Stem Cell Proliferation Is Kept in Check by the Chromatin Regulators Kismet/CHD7/CHD8 and Trr/MLL3/4

Chromatin remodeling accompanies differentiation, however, its role in self-renewal is less well understood. We report that in Drosophila, the chromatin remodeler Kismet/CHD7/CHD8 limits intestinal stem cell (ISC) number and proliferation without affecting differentiation. Stem-cell-specific whole-genome profiling of Kismet revealed its enrichment at transcriptionally active regions bound by RNA polymerase II and Brahma, its recruitment to the transcription start site of activated genes and developmental enhancers and its depletion from regions bound by Polycomb, Histone H1, and heterochromatin Protein 1. We demonstrate that the Trithorax-related/MLL3/4 chromatin modifier regulates ISC proliferation, colocalizes extensively with Kismet throughout the ISC genome, and co-regulates genes in ISCs, including Cbl, a negative regulator of Epidermal Growth Factor Receptor (EGFR).
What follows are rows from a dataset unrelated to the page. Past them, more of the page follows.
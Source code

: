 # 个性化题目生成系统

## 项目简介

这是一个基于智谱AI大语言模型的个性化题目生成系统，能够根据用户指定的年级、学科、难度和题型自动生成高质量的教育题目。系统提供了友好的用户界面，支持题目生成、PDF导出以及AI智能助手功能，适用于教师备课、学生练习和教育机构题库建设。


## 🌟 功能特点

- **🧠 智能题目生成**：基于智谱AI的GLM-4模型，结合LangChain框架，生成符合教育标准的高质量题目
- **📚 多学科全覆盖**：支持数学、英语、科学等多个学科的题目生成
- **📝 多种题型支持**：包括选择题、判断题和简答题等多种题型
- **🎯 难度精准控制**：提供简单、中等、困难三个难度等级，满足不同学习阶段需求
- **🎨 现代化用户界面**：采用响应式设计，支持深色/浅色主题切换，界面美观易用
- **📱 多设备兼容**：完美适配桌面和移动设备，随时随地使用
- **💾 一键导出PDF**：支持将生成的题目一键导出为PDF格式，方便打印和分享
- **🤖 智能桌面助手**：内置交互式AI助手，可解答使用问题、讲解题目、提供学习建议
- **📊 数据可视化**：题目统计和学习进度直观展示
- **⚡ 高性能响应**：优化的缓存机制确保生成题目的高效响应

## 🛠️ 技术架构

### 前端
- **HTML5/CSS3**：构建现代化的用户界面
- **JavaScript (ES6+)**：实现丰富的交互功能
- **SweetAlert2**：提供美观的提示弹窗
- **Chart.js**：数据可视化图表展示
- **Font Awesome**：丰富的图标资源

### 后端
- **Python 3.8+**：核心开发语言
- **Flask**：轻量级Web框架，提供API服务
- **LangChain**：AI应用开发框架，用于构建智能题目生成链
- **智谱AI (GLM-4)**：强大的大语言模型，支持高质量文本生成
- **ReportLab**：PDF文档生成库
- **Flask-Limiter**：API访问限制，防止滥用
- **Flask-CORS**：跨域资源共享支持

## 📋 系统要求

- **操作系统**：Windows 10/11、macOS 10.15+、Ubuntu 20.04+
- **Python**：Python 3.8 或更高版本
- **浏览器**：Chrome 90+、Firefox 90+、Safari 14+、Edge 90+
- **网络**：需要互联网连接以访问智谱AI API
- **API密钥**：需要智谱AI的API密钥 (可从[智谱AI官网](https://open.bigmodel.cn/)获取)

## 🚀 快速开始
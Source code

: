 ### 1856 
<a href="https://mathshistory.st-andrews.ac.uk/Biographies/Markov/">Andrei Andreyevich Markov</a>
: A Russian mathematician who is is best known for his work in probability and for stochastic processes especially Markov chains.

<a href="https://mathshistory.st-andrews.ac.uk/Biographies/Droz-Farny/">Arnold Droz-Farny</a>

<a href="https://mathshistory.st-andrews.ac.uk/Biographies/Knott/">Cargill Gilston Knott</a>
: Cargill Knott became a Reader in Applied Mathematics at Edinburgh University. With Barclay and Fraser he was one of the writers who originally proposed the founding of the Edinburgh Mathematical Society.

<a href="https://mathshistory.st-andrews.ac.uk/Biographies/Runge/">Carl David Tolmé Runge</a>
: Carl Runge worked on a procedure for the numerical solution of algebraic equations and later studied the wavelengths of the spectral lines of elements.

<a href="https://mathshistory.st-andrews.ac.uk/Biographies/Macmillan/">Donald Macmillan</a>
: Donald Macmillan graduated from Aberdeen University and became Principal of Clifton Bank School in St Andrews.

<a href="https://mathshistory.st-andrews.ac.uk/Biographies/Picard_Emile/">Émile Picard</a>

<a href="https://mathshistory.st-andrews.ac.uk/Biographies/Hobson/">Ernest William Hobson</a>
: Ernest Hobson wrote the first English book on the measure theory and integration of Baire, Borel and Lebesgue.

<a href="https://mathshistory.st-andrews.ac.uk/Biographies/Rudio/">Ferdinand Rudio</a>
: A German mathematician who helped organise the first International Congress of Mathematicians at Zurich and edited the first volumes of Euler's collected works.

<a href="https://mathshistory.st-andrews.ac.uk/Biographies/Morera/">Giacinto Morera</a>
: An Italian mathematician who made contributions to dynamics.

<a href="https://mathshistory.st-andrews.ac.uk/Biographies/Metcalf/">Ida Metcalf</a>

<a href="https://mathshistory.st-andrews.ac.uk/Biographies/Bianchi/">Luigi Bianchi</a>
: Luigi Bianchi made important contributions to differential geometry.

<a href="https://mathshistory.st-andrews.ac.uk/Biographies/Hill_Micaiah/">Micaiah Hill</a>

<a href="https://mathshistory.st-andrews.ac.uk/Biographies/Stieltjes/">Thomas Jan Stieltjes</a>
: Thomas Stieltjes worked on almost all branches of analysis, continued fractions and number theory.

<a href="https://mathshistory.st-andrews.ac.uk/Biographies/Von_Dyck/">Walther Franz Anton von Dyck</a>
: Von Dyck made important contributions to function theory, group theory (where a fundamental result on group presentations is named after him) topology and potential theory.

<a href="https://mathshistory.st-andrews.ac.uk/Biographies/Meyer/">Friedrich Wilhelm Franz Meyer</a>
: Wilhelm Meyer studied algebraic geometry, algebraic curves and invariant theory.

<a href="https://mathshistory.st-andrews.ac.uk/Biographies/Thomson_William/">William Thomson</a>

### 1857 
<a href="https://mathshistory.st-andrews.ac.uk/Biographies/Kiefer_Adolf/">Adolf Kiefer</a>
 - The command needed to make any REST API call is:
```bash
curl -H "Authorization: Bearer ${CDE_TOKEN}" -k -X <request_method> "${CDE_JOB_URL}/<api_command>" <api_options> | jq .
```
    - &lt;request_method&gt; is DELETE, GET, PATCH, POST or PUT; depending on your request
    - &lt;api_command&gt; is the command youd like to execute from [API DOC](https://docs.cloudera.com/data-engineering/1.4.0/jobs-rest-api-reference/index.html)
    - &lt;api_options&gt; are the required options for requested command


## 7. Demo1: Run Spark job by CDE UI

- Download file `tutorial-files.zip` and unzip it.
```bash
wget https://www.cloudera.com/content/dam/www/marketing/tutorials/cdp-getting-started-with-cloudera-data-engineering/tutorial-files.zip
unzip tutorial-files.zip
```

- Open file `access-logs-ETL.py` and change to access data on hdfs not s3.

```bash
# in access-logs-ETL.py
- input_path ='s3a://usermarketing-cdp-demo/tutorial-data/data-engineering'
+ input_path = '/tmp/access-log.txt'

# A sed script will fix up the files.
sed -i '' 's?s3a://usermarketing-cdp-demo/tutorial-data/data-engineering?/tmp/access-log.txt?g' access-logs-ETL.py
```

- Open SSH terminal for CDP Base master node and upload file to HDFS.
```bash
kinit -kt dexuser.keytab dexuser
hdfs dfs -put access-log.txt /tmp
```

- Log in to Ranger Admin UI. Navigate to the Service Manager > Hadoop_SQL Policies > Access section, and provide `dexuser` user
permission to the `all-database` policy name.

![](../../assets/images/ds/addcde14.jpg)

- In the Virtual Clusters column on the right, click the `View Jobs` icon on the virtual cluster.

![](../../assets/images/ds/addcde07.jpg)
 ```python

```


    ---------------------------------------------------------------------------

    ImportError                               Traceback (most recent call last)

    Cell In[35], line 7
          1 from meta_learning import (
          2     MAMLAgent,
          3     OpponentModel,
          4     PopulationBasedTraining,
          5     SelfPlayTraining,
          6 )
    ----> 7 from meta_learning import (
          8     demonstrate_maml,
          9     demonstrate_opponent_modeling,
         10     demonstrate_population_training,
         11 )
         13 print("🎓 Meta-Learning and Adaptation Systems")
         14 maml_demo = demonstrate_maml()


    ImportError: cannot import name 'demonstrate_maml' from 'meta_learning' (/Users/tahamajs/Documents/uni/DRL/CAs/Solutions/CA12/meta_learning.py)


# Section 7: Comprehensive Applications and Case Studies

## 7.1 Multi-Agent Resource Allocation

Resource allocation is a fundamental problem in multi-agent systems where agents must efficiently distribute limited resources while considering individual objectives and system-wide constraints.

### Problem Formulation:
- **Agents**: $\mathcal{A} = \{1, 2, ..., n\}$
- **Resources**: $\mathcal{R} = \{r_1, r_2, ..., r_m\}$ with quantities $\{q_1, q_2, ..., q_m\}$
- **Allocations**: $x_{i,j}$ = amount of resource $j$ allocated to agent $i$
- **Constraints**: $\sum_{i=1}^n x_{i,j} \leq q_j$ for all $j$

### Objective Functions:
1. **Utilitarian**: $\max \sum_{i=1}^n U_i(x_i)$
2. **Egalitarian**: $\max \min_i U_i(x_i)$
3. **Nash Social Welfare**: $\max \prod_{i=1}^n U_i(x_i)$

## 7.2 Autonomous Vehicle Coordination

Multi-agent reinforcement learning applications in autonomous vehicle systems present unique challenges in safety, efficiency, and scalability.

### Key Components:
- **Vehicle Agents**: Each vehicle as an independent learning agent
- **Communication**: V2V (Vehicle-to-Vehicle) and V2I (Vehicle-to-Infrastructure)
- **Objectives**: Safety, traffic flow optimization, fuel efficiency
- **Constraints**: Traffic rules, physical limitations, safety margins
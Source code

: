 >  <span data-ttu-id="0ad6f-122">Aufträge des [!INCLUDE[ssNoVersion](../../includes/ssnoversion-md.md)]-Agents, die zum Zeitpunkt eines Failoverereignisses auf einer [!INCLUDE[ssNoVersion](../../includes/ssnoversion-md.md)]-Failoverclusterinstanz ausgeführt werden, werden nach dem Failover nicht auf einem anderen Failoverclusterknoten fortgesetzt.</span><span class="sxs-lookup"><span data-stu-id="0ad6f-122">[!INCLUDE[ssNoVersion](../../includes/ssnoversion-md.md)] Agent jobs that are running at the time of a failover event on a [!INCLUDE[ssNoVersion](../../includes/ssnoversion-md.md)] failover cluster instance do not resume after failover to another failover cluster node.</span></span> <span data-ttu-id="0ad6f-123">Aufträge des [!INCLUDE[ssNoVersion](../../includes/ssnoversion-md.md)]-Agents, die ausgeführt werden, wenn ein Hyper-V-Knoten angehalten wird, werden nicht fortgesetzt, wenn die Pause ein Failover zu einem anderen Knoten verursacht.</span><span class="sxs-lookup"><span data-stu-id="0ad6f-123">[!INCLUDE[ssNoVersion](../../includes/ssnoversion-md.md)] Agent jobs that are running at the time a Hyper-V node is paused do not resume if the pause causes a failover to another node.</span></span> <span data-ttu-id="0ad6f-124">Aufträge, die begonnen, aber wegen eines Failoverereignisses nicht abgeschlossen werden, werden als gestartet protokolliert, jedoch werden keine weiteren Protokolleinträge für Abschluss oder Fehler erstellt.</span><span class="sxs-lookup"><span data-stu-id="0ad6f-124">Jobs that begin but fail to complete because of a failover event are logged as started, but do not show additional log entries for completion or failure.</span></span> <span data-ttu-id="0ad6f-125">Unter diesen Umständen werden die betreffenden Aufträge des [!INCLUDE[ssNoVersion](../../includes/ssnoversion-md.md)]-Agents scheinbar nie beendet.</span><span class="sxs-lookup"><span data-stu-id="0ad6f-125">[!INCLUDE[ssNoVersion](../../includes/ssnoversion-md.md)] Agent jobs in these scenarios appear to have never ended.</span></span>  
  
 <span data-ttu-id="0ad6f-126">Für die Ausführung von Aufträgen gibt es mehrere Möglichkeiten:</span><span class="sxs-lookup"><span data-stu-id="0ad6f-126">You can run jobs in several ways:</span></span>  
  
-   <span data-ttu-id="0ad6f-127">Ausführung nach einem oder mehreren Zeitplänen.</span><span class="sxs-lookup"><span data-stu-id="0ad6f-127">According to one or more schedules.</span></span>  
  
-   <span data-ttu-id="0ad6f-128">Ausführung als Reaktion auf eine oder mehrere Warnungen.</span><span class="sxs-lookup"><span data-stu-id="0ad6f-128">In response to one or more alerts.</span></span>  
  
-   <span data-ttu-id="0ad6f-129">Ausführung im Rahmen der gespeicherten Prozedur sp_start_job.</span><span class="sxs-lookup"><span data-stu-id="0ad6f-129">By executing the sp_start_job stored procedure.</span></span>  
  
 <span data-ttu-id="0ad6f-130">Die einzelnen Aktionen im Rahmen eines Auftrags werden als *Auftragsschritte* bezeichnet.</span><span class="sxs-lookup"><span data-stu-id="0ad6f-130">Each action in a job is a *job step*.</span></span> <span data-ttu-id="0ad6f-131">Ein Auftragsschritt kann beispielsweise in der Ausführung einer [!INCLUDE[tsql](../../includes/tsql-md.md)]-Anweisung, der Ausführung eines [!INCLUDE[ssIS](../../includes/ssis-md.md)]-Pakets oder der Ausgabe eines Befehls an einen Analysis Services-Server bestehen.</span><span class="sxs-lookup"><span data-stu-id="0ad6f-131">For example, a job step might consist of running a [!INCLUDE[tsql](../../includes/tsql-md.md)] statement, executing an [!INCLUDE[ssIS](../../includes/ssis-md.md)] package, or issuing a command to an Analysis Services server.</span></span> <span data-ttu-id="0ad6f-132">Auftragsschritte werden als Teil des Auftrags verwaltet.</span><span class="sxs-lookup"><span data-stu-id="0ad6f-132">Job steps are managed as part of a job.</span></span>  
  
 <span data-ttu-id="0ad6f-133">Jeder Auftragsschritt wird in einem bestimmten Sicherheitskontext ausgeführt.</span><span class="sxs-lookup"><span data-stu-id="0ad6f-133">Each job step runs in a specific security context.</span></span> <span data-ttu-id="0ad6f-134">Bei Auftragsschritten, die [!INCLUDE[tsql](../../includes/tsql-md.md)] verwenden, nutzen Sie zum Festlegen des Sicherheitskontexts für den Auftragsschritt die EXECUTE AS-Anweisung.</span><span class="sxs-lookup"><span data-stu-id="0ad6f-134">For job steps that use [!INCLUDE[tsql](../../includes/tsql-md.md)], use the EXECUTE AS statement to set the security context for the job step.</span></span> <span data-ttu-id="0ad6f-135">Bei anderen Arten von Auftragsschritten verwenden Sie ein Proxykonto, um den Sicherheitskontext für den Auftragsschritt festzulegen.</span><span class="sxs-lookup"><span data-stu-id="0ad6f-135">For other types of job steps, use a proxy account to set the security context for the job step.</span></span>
Loss of kismet or trr leads to elevated levels of EGFR protein and signaling, thereby promoting ISC self-renewal. We propose that Kismet with Trr establishes a chromatin state that limits EGFR proliferative signaling, preventing tumor-like stem cell overgrowths. [Display omitted] •Chromatin modifiers Kismet and Trr limit intestinal stem cell proliferation•Kismet and Trr colocalize at transcriptionally active regions and co-regulate genes•EGFR negative regulator Cbl is a target gene of Kismet and Trr•Kismet and Trr limit EGFR signaling in ISCs, preventing tumor-like ISC accumulation Stem cell proliferation control is essential to maintaining tissue homeostasis. Gervais et al. compare Drosophila intestinal stem cell (ISC) whole-genome profiling of chromatin modifier Kismet/CHD7/CHD8 binding to DamID reporters of different chromatin states and demonstrate that Kismet and Trr/MLL3/4 are regulators of ISC self-renewal by limiting EGFR signaling.